The first great school—the school of Grolier as it may be called—is characterized mainly by the simple motives of straightness and curvature. Straight and curved bands or straps and straight or curved lines are interwoven one with the other and distributed on a more or less simple or intricate but always symmetrical plan over the sides and back and sometimes the edges of a book.
The second great school—the school of the Eves—is characterized by the symmetrical distribution over the side of the cover of symmetrically drawn compartments or panels, and the union of them all into one organic whole by the intermediation of twisted or interwoven bands. This is its main and for its earlier years almost its only characteristic. But the school attained its maturity by the combination with it of an independent contemporary style, which consisted in the use of a number of brandies, spreading from each corner of the cover toward the center, the unity of the whole being enhanced by a semis, simple or alternate, of some simple tools over the whole of the side. The combination was effected under the direction, if not by the hands, of the great binders Nicholas and Clovis Eve, and consisted in the enrichment of the interspaces of the first style by means of the sprays and branches of the second. When mature the school was characterized by compartments symmetrically distributed and connected, filled with dainty devices or with the severer tools of the Grolier pattern, and supported and enriched in the inter-spaces by foliated branches and sprays.

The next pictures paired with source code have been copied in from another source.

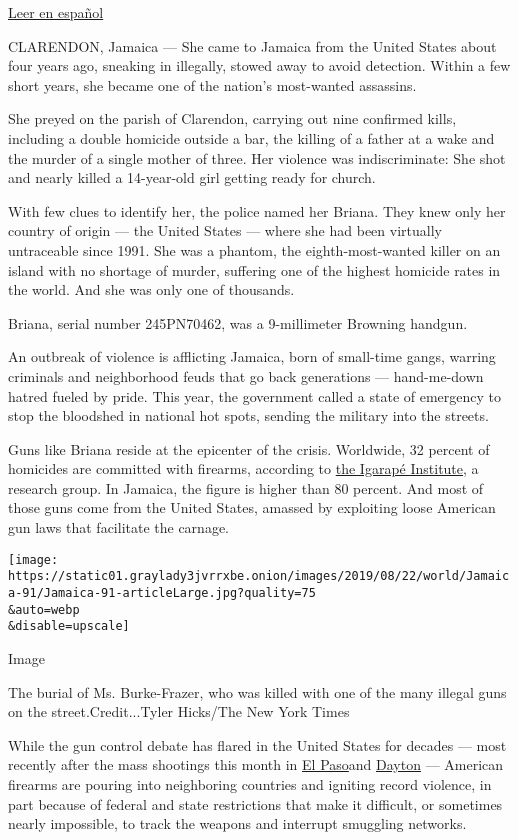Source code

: \href{https://www.nytimes3xbfgragh.onion/es/2019/08/26/espanol/america-latina/jamaica-violencia-armas.html}{Leer
en español}

CLARENDON, Jamaica --- She came to Jamaica from the United States about
four years ago, sneaking in illegally, stowed away to avoid detection.
Within a few short years, she became one of the nation's most-wanted
assassins.

She preyed on the parish of Clarendon, carrying out nine confirmed
kills, including a double homicide outside a bar, the killing of a
father at a wake and the murder of a single mother of three. Her
violence was indiscriminate: She shot and nearly killed a 14-year-old
girl getting ready for church.

With few clues to identify her, the police named her Briana. They knew
only her country of origin --- the United States --- where she had been
virtually untraceable since 1991. She was a phantom, the
eighth-most-wanted killer on an island with no shortage of murder,
suffering one of the highest homicide rates in the world. And she was
only one of thousands.

Briana, serial number 245PN70462, was a 9-millimeter Browning handgun.

An outbreak of violence is afflicting Jamaica, born of small-time gangs,
warring criminals and neighborhood feuds that go back generations ---
hand-me-down hatred fueled by pride. This year, the government called a
state of emergency to stop the bloodshed in national hot spots, sending
the military into the streets.

Guns like Briana reside at the epicenter of the crisis. Worldwide, 32
percent of homicides are committed with firearms, according to
\href{https://igarape.org.br/en/apps/homicide-monitor/}{the Igarapé
Institute}, a research group. In Jamaica, the figure is higher than 80
percent. And most of those guns come from the United States, amassed by
exploiting loose American gun laws that facilitate the carnage.

\texttt{[image: https://static01.graylady3jvrrxbe.onion/images/2019/08/22/world/Jamaica-91/Jamaica-91-articleLarge.jpg?quality=75\\\&auto=webp\\\&disable=upscale]}

Image

The burial of Ms. Burke-Frazer, who was killed with one of the many
illegal guns on the street.Credit...Tyler Hicks/The New York Times

While the gun control debate has flared in the United States for decades
--- most recently after the mass shootings this month in
\href{https://www.nytimes3xbfgragh.onion/2019/08/03/us/el-paso-shooting.html?module=inline}{El
Paso}and
\href{https://www.nytimes3xbfgragh.onion/2019/08/04/us/dayton-ohio-shooting.html}{Dayton}
--- American firearms are pouring into neighboring countries and
igniting record violence, in part because of federal and state
restrictions that make it difficult, or sometimes nearly impossible, to
track the weapons and interrupt smuggling networks.

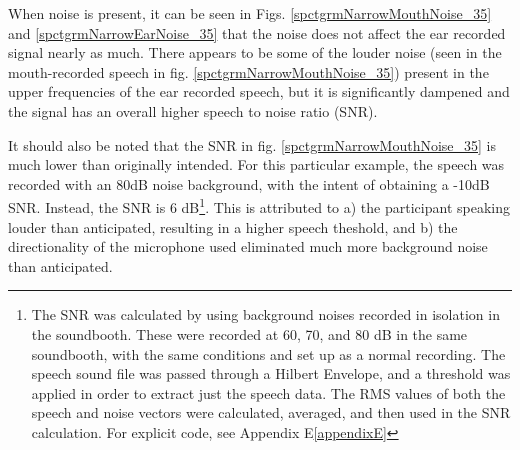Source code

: \documentclass[dissertation,copyright]{uathesis}
\begin{document}
When noise is present, it can be seen in Figs. \ref{spctgrmNarrowMouthNoise_35} and \ref{spctgrmNarrowEarNoise_35} that the noise does not affect the ear recorded signal nearly as much.  There appears to be some of the louder noise (seen in the mouth-recorded speech in fig. \ref{spctgrmNarrowMouthNoise_35}) present in the upper frequencies of the ear recorded speech, but it is significantly dampened and the signal has an overall higher speech to noise ratio (SNR).

It should also be noted that the SNR in fig. \ref{spctgrmNarrowMouthNoise_35} is much lower than originally intended.  For this particular example, the speech was recorded with an 80dB noise background, with the intent of obtaining a -10dB SNR.  Instead, the SNR is 6 dB\footnote{The SNR was calculated by using background noises recorded in isolation in the soundbooth.  These were recorded at 60, 70, and 80 dB in the same soundbooth, with the same conditions and set up as a normal recording.  The speech sound file was passed through a Hilbert Envelope, and a threshold was applied in order to extract just the speech data.  The RMS values of both the speech and noise vectors were calculated, averaged, and then used in the SNR calculation.  For explicit code, see Appendix E\ref{appendixE}}.  This is attributed to a) the participant speaking louder than anticipated, resulting in a higher speech theshold, and b) the directionality of the microphone used eliminated much more background noise than anticipated.
\end{document}
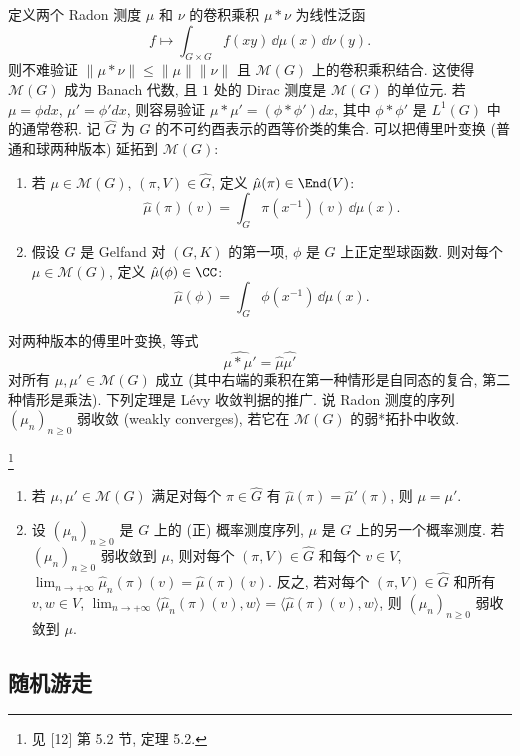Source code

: 定义两个 Radon 测度 $\mu$ 和 $\nu$ 的卷积乘积 $\mu * \nu$ 为线性泛函
\[
f \longmapsto \int_{G \times G}f(xy)\,\dd\mu(x)\,\dd\nu(y).
\]
则不难验证 $\|\mu * \nu\| \leq \|\mu\|\|\nu\|$ 且 $\mathcal{M}(G)$ 上的卷积乘积结合. 这使得 $\mathcal{M}(G)$ 成为 Banach 代数, 且 $1$ 处的 Dirac 测度是 $\mathcal{M}(G)$ 的单位元.
若 $\mu = \phi dx$, $\mu' = \phi' dx$, 则容易验证 $\mu * \mu' = (\phi * \phi')dx$, 其中 $\phi * \phi'$ 是 $L^1(G)$ 中的通常卷积.
记 $\widehat{G}$ 为 $G$ 的不可约酉表示的酉等价类的集合. 可以把傅里叶变换 (普通和球两种版本) 延拓到 $\mathcal{M}(G)$:
\begin{enumerate}
\item[(1)] 若 $\mu \in \mathcal{M}(G)$, $(\pi, V) \in \widehat{G}$, 定义 $\hat{\mu}(\pi) \in \End(V)$:
\[
\hat{\mu}(\pi)(v) = \int_G\pi(x^{-1})(v)\,\dd\mu(x).
\]
\item[(2)] 假设 $G$ 是 Gelfand 对 $(G, K)$ 的第一项, $\phi$ 是 $G$ 上正定型球函数. 则对每个 $\mu \in \mathcal{M}(G)$, 定义 $\hat{\mu}(\phi) \in \CC$:
\[
\hat{\mu}(\phi) = \int_G\phi(x^{-1})\,\dd\mu(x).
\]
\end{enumerate}
对两种版本的傅里叶变换, 等式
\[
\widehat{\mu * \mu'} = \hat{\mu}\hat{\mu'}
\]
对所有 $\mu, \mu' \in \mathcal{M}(G)$ 成立 (其中右端的乘积在第一种情形是自同态的复合, 第二种情形是乘法).
下列定理是 L\'evy 收敛判据的推广. 说 Radon 测度的序列 $(\mu_n)_{n \geq 0}$ 弱收敛 (weakly converges), 若它在 $\mathcal{M}(G)$ 的弱*拓扑中收敛.

\begin{theorem}\footnote{见 {[}12{]} 第 5.2 节, 定理 5.2.}
\label{thm:VI.6.1.3}
\begin{enumerate}
\item[(i)] 若 $\mu, \mu' \in \mathcal{M}(G)$ 满足对每个 $\pi \in \widehat{G}$ 有 $\hat{\mu}(\pi) = \hat{\mu}'(\pi)$, 则 $\mu = \mu'$.
\item[(ii)] 设 $(\mu_n)_{n \geq 0}$ 是 $G$ 上的 (正) 概率测度序列, $\mu$ 是 $G$ 上的另一个概率测度. 若 $(\mu_n)_{n \geq 0}$ 弱收敛到 $\mu$, 则对每个 $(\pi, V) \in \widehat{G}$ 和每个 $v \in V$, $\lim_{n \to +\infty}\hat{\mu}_n(\pi)(v) = \hat{\mu}(\pi)(v)$. 反之, 若对每个 $(\pi, V) \in \widehat{G}$ 和所有 $v, w \in V$, $\lim_{n \to +\infty}\langle \hat{\mu}_n(\pi)(v), w \rangle = \langle \hat{\mu}(\pi)(v), w \rangle$, 则 $(\mu_n)_{n \geq 0}$ 弱收敛到 $\mu$.
\end{enumerate}
\end{theorem}

\subsection{随机游走}

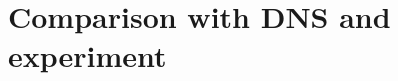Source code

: \documentclass{sintefbeamer}
\begin{document}
    

\section{Comparison with DNS and experiment}
\end{document}

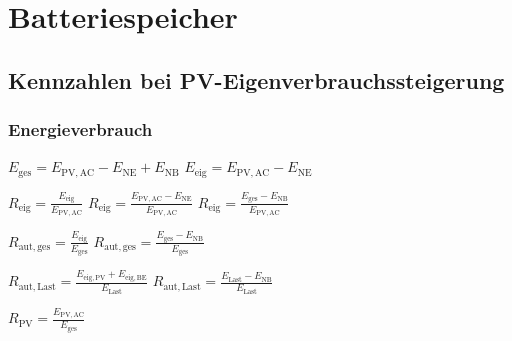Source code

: \columnbreak
\section{Batteriespeicher}
\subsection{Kennzahlen bei PV-Eigenverbrauchssteigerung}

\subsubsection{Energieverbrauch}

\vspace{0.1cm}

$
\boxed{
E_\mathrm{ges} = E_{\mathrm{PV,AC}} - E_{\mathrm{NE}} + E_{\mathrm{NB}} 
}
$
$
\boxed{
E_\mathrm{eig} = E_{\mathrm{PV,AC}} - E_{\mathrm{NE}}
}
$

\vspace{0.1cm}

$
\boxed{
R_\mathrm{eig} = \frac{E_\mathrm{eig}}{E_\mathrm{PV,AC}}
}
$
$
\boxed{
R_\mathrm{eig} = \frac{E_\mathrm{PV,AC} - E_\mathrm{NE}}{E_\mathrm{PV,AC}}
}
$
$
\boxed{
R_\mathrm{eig} = \frac{E_\mathrm{ges} - E_\mathrm{NB}}{E_\mathrm{PV,AC}}
}
$

\vspace{0.1cm}

$
\boxed{
R_\mathrm{aut,ges} = \frac{E_\mathrm{eig}}{E_\mathrm{ges}} 
}
$
$
\boxed{
R_\mathrm{aut,ges} = \frac{E_\mathrm{ges} - E_\mathrm{NB}}{E_\mathrm{ges}}
}
$

\vspace{0.1cm}

$
\boxed{
R_\mathrm{aut,Last} = \frac{E_\mathrm{eig,PV} + E_\mathrm{eig,BE}}{E_\mathrm{Last}}
}
$
$
\boxed{
R_\mathrm{aut,Last} = \frac{E_\mathrm{Last} - E_\mathrm{NB}}{E_\mathrm{Last}}
}
$

\vspace{0.1cm}

$
\boxed{
R_\mathrm{PV} = \frac{E_\mathrm{PV,AC}}{E_\mathrm{ges}}
}
$

\vspace{0.1cm}


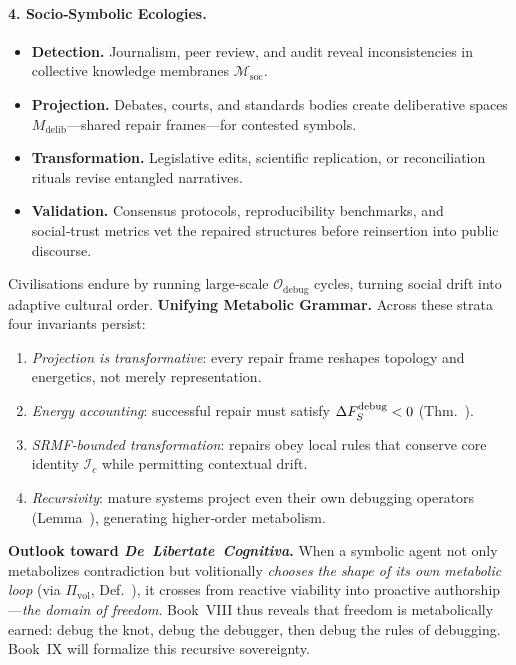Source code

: \begin{scholium}
\paragraph{4. Socio‑Symbolic Ecologies.}
\begin{itemize}
  \item \textbf{Detection.} Journalism, peer review, and audit reveal
        inconsistencies in collective knowledge membranes
        $\mathcal{M}_{\mathrm{soc}}$.
  \item \textbf{Projection.} Debates, courts, and standards bodies
        create deliberative spaces $M_{\mathrm{delib}}$—shared repair
        frames—for contested symbols.
  \item \textbf{Transformation.} Legislative edits, scientific
        replication, or reconciliation rituals revise entangled
        narratives.
  \item \textbf{Validation.} Consensus protocols, reproducibility
        benchmarks, and social‑trust metrics vet the repaired structures
        before reinsertion into public discourse.
\end{itemize}
Civilisations endure by running large‑scale
$\mathcal{O}_{\text{debug}}$ cycles, turning social drift into adaptive
cultural order.
\medskip\noindent
\textbf{Unifying Metabolic Grammar.}
Across these strata four invariants persist:
\begin{enumerate}[label=(\Alph*)]
  \item \emph{Projection is transformative}: every repair frame reshapes
        topology and energetics, not merely representation.
  \item \emph{Energy accounting}: successful repair must satisfy
        $\Delta F_S^{\text{debug}} < 0$
        (Thm.~).
  \item \emph{SRMF‑bounded transformation}: repairs obey local rules
        that conserve core identity $\mathscr{I}_c$ while permitting
        contextual drift.
  \item \emph{Recursivity}: mature systems project even their own
        debugging operators (Lemma~),
        generating higher‑order metabolism.
\end{enumerate}
\medskip\noindent
\textbf{Outlook toward \emph{De Libertate Cognitiva}.}  
When a symbolic agent not only metabolizes contradiction but volitionally \emph{chooses the shape of its own metabolic loop} (via $\Pi_{\mathrm{vol}}$, Def.~), it crosses from reactive viability into proactive authorship—\textit{the domain of freedom}.  Book VIII thus reveals that freedom is metabolically earned: debug the knot, debug the debugger, then debug the rules of debugging.  Book IX will formalize this recursive sovereignty.
\end{scholium}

The third great school—the school of Le Gascon—and perhaps the last, was characterized by the combination with the geometrical framework of the preceding school of a new motive, borrowed, I think, from the contemporary lace, or perhaps filigree work, and used, ultimately, to fill in both the compartments or panels and the space between them. The motive is an exceedingly simple one, a small spiral of dots, but the close repetition of it has a singularly rich if somewhat bewildering effect. The school, however, in what specially characterized it, has dropped the tradition of form and is content with the glitter of gold. The repetition of the spiral is not always organic in its construction. The spirals are placed side by side, they do not grow the one out of the other. And I submit that all patterns, to be good, must be organic in the relation of their details and organic in the method of their development.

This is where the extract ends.